Your goal: Nothing in the data may be altered; the answer is a verbatim copy of it.

Stored items from a collection:

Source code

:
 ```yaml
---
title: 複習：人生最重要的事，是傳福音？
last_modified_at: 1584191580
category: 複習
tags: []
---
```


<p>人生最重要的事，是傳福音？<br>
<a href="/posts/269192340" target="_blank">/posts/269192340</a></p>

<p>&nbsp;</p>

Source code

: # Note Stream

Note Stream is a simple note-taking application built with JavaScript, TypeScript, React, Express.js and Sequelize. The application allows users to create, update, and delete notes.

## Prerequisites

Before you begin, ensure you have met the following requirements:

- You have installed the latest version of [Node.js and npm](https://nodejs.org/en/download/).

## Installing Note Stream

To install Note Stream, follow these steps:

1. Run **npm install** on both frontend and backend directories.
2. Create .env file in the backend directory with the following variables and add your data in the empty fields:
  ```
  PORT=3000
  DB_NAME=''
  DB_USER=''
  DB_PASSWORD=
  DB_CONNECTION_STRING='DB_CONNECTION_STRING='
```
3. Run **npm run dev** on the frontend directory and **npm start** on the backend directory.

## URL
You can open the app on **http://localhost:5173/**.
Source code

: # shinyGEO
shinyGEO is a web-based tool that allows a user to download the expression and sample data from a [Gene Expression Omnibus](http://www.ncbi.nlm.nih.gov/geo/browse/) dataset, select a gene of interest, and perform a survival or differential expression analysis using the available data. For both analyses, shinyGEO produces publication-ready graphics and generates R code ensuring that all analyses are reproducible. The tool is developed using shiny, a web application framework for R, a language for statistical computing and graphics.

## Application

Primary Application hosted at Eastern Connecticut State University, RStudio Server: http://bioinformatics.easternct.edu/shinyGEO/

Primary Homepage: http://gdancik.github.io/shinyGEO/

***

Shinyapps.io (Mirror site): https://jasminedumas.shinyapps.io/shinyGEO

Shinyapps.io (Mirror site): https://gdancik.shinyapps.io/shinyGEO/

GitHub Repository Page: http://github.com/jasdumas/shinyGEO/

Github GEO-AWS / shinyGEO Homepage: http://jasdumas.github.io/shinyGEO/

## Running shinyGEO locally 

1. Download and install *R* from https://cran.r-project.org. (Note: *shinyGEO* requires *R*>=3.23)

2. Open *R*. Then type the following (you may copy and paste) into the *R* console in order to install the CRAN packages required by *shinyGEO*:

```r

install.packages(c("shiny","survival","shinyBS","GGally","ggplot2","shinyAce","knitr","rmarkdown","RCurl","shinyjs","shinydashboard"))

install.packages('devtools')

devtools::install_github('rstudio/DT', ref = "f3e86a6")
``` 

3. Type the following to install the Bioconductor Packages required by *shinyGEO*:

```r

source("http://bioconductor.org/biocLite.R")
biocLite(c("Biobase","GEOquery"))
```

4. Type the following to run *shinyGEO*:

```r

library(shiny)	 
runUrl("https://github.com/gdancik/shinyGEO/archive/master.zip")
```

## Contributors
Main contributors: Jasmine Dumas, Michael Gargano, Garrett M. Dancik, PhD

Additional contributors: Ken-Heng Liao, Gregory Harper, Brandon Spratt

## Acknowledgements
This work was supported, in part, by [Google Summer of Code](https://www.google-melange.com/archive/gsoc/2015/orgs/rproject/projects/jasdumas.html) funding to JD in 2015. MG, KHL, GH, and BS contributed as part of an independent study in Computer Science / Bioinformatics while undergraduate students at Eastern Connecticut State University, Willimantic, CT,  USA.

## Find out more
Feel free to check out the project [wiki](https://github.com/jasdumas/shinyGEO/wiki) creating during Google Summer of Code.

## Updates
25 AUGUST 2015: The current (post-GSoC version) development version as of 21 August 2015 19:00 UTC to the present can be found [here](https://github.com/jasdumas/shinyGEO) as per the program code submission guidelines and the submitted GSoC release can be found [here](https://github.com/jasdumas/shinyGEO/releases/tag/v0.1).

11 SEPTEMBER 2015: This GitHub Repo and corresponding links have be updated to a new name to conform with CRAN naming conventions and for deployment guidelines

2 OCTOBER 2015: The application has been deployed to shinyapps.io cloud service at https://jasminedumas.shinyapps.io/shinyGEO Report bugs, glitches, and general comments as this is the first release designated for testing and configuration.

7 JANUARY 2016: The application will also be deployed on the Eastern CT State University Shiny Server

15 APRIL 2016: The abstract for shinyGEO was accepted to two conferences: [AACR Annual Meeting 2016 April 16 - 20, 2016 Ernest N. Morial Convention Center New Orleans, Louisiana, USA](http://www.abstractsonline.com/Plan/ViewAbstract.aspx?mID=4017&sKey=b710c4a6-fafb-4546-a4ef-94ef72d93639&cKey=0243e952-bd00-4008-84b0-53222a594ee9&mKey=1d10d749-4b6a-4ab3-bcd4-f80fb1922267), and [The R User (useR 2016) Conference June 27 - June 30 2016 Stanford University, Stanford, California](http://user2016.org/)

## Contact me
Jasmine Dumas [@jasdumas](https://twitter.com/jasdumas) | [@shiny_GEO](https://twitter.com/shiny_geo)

Output below:
Source code

:
 ```yaml
---
title: 複習：人生最重要的事，是傳福音？
last_modified_at: 1584191580
category: 複習
tags: []
---
```


<p>人生最重要的事，是傳福音？<br>
<a href="/posts/269192340" target="_blank">/posts/269192340</a></p>

<p>&nbsp;</p>

Source code

: # Note Stream

Note Stream is a simple note-taking application built with JavaScript, TypeScript, React, Express.js and Sequelize. The application allows users to create, update, and delete notes.

## Prerequisites

Before you begin, ensure you have met the following requirements:

- You have installed the latest version of [Node.js and npm](https://nodejs.org/en/download/).

## Installing Note Stream

To install Note Stream, follow these steps:

1. Run **npm install** on both frontend and backend directories.
2. Create .env file in the backend directory with the following variables and add your data in the empty fields:
  ```
  PORT=3000
  DB_NAME=''
  DB_USER=''
  DB_PASSWORD=
  DB_CONNECTION_STRING='DB_CONNECTION_STRING='
```
3. Run **npm run dev** on the frontend directory and **npm start** on the backend directory.

## URL
You can open the app on **http://localhost:5173/**.
Source code

: # shinyGEO
shinyGEO is a web-based tool that allows a user to download the expression and sample data from a [Gene Expression Omnibus](http://www.ncbi.nlm.nih.gov/geo/browse/) dataset, select a gene of interest, and perform a survival or differential expression analysis using the available data. For both analyses, shinyGEO produces publication-ready graphics and generates R code ensuring that all analyses are reproducible. The tool is developed using shiny, a web application framework for R, a language for statistical computing and graphics.

## Application

Primary Application hosted at Eastern Connecticut State University, RStudio Server: http://bioinformatics.easternct.edu/shinyGEO/

Primary Homepage: http://gdancik.github.io/shinyGEO/

***

Shinyapps.io (Mirror site): https://jasminedumas.shinyapps.io/shinyGEO

Shinyapps.io (Mirror site): https://gdancik.shinyapps.io/shinyGEO/

GitHub Repository Page: http://github.com/jasdumas/shinyGEO/

Github GEO-AWS / shinyGEO Homepage: http://jasdumas.github.io/shinyGEO/

## Running shinyGEO locally 

1. Download and install *R* from https://cran.r-project.org. (Note: *shinyGEO* requires *R*>=3.23)

2. Open *R*. Then type the following (you may copy and paste) into the *R* console in order to install the CRAN packages required by *shinyGEO*:

```r

install.packages(c("shiny","survival","shinyBS","GGally","ggplot2","shinyAce","knitr","rmarkdown","RCurl","shinyjs","shinydashboard"))

install.packages('devtools')

devtools::install_github('rstudio/DT', ref = "f3e86a6")
``` 

3. Type the following to install the Bioconductor Packages required by *shinyGEO*:

```r

source("http://bioconductor.org/biocLite.R")
biocLite(c("Biobase","GEOquery"))
```

4. Type the following to run *shinyGEO*:

```r

library(shiny)	 
runUrl("https://github.com/gdancik/shinyGEO/archive/master.zip")
```

## Contributors
Main contributors: Jasmine Dumas, Michael Gargano, Garrett M. Dancik, PhD

Additional contributors: Ken-Heng Liao, Gregory Harper, Brandon Spratt

## Acknowledgements
This work was supported, in part, by [Google Summer of Code](https://www.google-melange.com/archive/gsoc/2015/orgs/rproject/projects/jasdumas.html) funding to JD in 2015. MG, KHL, GH, and BS contributed as part of an independent study in Computer Science / Bioinformatics while undergraduate students at Eastern Connecticut State University, Willimantic, CT,  USA.

## Find out more
Feel free to check out the project [wiki](https://github.com/jasdumas/shinyGEO/wiki) creating during Google Summer of Code.

## Updates
25 AUGUST 2015: The current (post-GSoC version) development version as of 21 August 2015 19:00 UTC to the present can be found [here](https://github.com/jasdumas/shinyGEO) as per the program code submission guidelines and the submitted GSoC release can be found [here](https://github.com/jasdumas/shinyGEO/releases/tag/v0.1).

11 SEPTEMBER 2015: This GitHub Repo and corresponding links have be updated to a new name to conform with CRAN naming conventions and for deployment guidelines

2 OCTOBER 2015: The application has been deployed to shinyapps.io cloud service at https://jasminedumas.shinyapps.io/shinyGEO Report bugs, glitches, and general comments as this is the first release designated for testing and configuration.

7 JANUARY 2016: The application will also be deployed on the Eastern CT State University Shiny Server

15 APRIL 2016: The abstract for shinyGEO was accepted to two conferences: [AACR Annual Meeting 2016 April 16 - 20, 2016 Ernest N. Morial Convention Center New Orleans, Louisiana, USA](http://www.abstractsonline.com/Plan/ViewAbstract.aspx?mID=4017&sKey=b710c4a6-fafb-4546-a4ef-94ef72d93639&cKey=0243e952-bd00-4008-84b0-53222a594ee9&mKey=1d10d749-4b6a-4ab3-bcd4-f80fb1922267), and [The R User (useR 2016) Conference June 27 - June 30 2016 Stanford University, Stanford, California](http://user2016.org/)

## Contact me
Jasmine Dumas [@jasdumas](https://twitter.com/jasdumas) | [@shiny_GEO](https://twitter.com/shiny_geo)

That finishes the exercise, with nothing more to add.